**TO DO**
Look through the data below and return each line where "extends" appears.

**DATASET EXTRACT**
☆ ☆ ☆

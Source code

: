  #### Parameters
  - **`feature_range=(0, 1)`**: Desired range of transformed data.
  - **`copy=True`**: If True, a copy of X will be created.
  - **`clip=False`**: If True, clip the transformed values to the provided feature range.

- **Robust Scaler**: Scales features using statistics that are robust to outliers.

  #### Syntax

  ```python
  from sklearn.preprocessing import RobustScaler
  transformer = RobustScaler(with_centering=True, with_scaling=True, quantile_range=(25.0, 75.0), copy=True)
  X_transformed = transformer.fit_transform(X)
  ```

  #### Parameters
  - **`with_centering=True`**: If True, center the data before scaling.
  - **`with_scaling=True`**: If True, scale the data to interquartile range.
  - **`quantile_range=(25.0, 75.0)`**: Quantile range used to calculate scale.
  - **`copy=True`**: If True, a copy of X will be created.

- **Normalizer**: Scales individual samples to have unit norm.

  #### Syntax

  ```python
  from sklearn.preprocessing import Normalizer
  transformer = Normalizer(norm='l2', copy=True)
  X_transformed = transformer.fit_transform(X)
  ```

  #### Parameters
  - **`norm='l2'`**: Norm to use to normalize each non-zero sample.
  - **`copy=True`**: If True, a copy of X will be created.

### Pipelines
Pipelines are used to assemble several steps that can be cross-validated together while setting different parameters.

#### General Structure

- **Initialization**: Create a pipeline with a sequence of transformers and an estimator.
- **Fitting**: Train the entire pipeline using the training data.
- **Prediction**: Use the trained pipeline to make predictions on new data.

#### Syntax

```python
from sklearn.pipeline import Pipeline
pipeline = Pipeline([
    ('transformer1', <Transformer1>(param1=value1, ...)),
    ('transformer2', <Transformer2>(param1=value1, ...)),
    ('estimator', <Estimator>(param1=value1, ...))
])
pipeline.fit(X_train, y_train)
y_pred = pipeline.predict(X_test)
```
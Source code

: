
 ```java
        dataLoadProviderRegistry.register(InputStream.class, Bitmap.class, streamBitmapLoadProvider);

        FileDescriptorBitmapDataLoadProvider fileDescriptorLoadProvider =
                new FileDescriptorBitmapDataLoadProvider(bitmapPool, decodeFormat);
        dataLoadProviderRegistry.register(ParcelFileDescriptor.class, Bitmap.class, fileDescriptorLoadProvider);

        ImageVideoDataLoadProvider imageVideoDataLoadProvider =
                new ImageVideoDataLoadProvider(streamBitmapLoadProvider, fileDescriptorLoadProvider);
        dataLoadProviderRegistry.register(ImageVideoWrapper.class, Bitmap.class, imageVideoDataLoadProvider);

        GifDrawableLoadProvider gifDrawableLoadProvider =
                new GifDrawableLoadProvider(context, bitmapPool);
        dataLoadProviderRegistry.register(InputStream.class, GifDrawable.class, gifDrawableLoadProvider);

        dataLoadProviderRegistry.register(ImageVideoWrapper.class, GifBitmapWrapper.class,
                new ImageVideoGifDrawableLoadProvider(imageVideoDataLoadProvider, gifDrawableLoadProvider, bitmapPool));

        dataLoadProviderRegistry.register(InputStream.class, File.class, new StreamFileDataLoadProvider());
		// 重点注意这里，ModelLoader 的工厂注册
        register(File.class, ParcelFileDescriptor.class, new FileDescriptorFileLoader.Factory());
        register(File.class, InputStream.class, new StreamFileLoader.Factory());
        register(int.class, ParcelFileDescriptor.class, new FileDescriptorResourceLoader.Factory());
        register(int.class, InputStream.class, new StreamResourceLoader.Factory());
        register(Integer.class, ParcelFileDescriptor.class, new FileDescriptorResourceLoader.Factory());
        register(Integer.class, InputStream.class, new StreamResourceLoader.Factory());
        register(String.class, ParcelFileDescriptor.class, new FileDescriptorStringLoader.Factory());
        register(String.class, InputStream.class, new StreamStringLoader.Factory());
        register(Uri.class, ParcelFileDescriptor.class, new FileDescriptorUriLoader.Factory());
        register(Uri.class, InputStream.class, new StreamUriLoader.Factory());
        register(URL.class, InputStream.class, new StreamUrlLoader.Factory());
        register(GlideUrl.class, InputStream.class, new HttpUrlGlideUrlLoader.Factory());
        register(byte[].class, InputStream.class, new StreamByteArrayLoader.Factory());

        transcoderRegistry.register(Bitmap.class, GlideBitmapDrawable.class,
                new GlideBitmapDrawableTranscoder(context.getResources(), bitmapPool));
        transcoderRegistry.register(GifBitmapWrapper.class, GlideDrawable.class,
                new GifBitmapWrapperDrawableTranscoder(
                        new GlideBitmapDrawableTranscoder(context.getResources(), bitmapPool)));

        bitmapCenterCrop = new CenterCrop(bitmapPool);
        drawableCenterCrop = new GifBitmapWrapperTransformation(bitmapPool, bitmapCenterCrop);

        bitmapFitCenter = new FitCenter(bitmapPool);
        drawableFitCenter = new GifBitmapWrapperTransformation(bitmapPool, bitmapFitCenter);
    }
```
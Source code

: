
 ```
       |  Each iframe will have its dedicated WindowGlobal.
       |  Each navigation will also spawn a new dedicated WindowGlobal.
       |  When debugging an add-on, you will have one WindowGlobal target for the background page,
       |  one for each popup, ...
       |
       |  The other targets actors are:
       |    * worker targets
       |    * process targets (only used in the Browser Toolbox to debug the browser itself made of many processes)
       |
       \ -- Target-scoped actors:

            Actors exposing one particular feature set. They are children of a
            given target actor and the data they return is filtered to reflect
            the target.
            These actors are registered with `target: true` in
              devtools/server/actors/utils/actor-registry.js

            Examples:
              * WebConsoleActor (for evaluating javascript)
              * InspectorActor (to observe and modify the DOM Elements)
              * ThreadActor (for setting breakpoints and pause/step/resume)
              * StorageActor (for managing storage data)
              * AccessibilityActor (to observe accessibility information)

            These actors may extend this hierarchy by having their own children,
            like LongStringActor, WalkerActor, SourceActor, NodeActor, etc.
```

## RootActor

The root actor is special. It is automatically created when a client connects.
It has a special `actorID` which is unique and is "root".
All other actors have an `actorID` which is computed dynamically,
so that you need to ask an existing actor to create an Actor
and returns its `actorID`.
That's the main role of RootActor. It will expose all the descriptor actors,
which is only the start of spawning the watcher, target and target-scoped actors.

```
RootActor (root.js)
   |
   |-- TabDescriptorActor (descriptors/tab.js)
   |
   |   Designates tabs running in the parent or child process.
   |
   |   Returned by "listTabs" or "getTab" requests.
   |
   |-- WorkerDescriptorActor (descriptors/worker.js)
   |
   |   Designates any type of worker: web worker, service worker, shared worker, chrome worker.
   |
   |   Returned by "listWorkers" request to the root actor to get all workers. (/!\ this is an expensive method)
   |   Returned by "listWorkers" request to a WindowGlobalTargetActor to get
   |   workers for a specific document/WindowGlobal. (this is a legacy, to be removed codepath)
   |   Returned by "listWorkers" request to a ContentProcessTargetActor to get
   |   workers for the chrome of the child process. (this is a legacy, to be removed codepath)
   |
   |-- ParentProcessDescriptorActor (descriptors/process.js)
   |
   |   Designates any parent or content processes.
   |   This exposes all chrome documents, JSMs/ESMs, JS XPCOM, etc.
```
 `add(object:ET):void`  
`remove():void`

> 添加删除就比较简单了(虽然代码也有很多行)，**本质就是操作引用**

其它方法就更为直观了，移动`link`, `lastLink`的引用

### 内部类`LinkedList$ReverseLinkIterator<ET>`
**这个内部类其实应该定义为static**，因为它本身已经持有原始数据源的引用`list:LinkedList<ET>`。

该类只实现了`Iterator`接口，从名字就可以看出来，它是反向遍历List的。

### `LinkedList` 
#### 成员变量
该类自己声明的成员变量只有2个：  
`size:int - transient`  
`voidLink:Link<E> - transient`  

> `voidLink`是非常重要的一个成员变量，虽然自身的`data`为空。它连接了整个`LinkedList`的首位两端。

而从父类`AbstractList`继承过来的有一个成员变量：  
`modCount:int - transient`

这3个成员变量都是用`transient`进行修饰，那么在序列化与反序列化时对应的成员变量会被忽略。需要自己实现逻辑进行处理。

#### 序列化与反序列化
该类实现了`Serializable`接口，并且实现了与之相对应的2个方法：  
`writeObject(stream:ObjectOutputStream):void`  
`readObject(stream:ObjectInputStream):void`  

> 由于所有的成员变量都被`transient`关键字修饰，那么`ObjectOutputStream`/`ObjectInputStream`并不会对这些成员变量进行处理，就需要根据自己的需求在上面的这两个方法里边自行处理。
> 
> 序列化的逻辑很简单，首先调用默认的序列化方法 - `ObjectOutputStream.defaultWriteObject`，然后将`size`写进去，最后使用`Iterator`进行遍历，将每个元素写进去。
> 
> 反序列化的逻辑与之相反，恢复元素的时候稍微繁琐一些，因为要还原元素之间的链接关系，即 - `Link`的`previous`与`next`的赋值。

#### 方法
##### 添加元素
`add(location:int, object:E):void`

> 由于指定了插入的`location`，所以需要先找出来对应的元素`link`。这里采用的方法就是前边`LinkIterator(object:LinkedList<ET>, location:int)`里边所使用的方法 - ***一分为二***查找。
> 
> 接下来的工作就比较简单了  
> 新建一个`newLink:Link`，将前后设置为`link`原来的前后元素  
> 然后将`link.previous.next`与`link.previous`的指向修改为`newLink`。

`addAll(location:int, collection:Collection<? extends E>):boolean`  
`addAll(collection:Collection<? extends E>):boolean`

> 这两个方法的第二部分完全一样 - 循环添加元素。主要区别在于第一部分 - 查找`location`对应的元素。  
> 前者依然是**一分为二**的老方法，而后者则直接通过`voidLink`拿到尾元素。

☆ ☆ ☆

**TASK SOLUTION**
`addAll(location:int, collection:Collection<? extends E>):boolean`  
`addAll(collection:Collection<? extends E>):boolean`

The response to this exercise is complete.